Improved Radix-Based Approximate Homomorphic Encryption for Large Integers via Lightweight Bootstrapped Digit Carry
摘要
Homomorphic encryption (HE) for high-precision integers has been steadily researched through various schemes; however, these approaches incurred severe overhead as the bit-width grew, requiring larger parameters to support integers of several hundred to a thousand bits. A significant breakthrough was recently made by Boneh and kim (Crypto’25). Their scheme constructs a residue number system from the different slots of a single CKKS ciphertext. This enables arithmetic on thousand-bit integers without increasing parameters. However, RNS approach in Boneh et al., which performs approximate reduction, fundamentally cannot support non-arithmetic operations. Alternatively, radix-based approach proposed by Kim (CHES’25) can perform non-arithmetic operations, but they require O(k) bootstraps for a bit-width k. This makes them highly inefficient, and thus impractical, for non-arithmetic operations requiring thousand-bit precision.
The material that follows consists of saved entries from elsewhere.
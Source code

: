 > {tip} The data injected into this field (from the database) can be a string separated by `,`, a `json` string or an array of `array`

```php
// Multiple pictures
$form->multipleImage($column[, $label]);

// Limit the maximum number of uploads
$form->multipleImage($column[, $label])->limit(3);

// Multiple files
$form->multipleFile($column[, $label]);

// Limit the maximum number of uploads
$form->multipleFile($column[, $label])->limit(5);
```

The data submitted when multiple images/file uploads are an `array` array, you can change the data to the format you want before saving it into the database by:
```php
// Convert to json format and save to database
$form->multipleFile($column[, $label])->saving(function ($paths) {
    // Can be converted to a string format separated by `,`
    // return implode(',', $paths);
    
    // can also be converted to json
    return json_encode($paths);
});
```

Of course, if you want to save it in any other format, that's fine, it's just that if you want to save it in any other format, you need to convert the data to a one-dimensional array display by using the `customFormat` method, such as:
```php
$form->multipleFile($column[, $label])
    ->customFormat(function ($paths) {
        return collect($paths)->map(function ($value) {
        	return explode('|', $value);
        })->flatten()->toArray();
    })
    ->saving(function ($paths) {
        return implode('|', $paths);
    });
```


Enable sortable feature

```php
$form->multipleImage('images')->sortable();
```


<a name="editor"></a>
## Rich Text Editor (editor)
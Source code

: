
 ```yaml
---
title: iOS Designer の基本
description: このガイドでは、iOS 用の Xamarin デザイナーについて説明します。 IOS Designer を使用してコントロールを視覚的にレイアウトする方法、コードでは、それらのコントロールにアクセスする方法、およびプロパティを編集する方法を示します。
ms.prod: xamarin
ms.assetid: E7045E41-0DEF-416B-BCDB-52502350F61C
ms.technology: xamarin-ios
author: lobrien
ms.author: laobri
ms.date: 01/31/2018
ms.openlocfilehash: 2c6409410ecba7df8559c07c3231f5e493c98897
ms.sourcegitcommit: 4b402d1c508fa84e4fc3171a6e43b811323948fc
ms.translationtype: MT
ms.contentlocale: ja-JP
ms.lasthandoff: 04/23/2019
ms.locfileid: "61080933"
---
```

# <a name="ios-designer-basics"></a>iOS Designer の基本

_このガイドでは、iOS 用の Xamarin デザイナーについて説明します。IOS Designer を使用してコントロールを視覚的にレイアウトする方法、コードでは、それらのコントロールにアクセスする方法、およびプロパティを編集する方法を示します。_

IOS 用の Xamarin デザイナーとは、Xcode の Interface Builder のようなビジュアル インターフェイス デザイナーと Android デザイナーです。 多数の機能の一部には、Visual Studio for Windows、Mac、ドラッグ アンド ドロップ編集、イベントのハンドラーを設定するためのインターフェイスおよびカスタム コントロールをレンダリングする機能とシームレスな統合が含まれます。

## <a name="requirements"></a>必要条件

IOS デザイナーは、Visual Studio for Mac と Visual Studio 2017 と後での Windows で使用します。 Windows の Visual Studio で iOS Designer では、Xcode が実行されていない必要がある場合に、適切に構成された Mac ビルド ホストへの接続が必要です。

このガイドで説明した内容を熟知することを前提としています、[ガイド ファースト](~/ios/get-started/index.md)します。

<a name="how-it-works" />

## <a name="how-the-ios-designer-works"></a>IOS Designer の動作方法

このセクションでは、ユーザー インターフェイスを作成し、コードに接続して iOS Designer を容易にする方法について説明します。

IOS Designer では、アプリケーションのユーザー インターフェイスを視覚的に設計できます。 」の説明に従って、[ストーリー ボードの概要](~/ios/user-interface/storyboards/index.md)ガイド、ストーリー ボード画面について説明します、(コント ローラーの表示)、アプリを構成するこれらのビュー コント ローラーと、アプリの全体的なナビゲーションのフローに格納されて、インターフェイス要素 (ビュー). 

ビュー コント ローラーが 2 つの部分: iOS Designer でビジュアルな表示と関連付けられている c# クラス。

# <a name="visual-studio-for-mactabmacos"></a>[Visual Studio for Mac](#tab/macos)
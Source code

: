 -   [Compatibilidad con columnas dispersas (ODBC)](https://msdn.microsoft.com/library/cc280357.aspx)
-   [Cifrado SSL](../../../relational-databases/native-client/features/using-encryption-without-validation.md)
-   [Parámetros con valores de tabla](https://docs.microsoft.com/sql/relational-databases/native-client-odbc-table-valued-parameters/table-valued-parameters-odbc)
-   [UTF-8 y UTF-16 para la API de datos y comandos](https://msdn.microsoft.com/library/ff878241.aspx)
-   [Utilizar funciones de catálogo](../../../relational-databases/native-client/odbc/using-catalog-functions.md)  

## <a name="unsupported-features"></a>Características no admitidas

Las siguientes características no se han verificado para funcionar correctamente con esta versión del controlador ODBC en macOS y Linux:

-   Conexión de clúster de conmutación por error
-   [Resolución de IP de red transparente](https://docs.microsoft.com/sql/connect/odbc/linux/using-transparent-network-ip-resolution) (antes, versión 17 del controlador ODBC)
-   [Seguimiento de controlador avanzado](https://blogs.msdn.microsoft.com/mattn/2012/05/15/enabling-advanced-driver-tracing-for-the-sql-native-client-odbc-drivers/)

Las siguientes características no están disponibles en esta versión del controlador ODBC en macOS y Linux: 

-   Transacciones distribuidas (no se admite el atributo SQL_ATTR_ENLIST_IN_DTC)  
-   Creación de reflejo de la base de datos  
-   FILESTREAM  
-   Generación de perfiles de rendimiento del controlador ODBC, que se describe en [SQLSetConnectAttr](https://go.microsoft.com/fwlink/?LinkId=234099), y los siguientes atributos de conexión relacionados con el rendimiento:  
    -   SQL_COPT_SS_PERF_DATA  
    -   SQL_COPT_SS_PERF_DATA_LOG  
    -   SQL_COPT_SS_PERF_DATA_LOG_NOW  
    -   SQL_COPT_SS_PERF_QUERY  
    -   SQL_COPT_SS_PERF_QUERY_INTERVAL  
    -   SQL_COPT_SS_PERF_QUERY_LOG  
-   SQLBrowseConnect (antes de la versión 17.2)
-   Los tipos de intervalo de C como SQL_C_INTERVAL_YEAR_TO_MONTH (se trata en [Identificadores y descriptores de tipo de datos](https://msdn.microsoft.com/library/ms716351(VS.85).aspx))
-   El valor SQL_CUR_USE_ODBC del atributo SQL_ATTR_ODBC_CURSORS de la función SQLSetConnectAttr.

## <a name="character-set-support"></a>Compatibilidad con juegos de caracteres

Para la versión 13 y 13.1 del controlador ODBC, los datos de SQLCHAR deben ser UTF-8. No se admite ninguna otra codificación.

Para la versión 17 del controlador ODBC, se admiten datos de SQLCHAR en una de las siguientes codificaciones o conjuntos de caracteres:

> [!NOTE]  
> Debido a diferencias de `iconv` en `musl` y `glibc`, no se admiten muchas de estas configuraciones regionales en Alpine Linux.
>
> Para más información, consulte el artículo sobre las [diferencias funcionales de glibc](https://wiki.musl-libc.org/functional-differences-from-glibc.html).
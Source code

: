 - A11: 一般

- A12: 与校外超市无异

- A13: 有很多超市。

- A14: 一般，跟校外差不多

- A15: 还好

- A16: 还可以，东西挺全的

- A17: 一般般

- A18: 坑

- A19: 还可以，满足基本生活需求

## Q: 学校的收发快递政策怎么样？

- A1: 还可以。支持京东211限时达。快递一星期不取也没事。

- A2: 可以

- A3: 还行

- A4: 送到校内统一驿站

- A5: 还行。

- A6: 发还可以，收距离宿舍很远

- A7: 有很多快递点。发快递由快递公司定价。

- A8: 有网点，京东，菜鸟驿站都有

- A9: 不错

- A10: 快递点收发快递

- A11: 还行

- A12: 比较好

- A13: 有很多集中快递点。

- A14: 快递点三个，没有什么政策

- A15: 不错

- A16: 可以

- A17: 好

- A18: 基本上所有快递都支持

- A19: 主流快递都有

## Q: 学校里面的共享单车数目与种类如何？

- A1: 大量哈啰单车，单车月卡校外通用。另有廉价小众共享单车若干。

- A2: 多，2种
This paper proposes an improved radix-based CKKS scheme, centered on a 2-step algorithm that optimizes the number of bootstraps required for the digit carry operation to \(O(\log k)\) . The proposed scheme requires only 3–6 bootstraps to restore the result of a 32-2048 bit integer multiplication to its unique representation, which enables the efficient implementation of non-arithmetic operations such as comparison. Furthermore, our scheme extends the radix-based system, previously limited to prime-power moduli, to support an efficient homomorphic reduction algorithm for arbitrary moduli. Furthermore, our experiments demonstrate substantial efficiency gains compared to Boneh et al. For example, for moduli used in homomorphic signatures (Curve25519, P-384, and 2048-bit RSA), our scheme can process up to 4 \(\times \) more integers in a single ciphertext. Specifically for Curve25519, we also reduce the latency by 1.4 \(\times \) , shortening the amortized time by 5.6 \(\times \) compared to Boneh et al. and achieving a final processing time of 1.34 s per data point.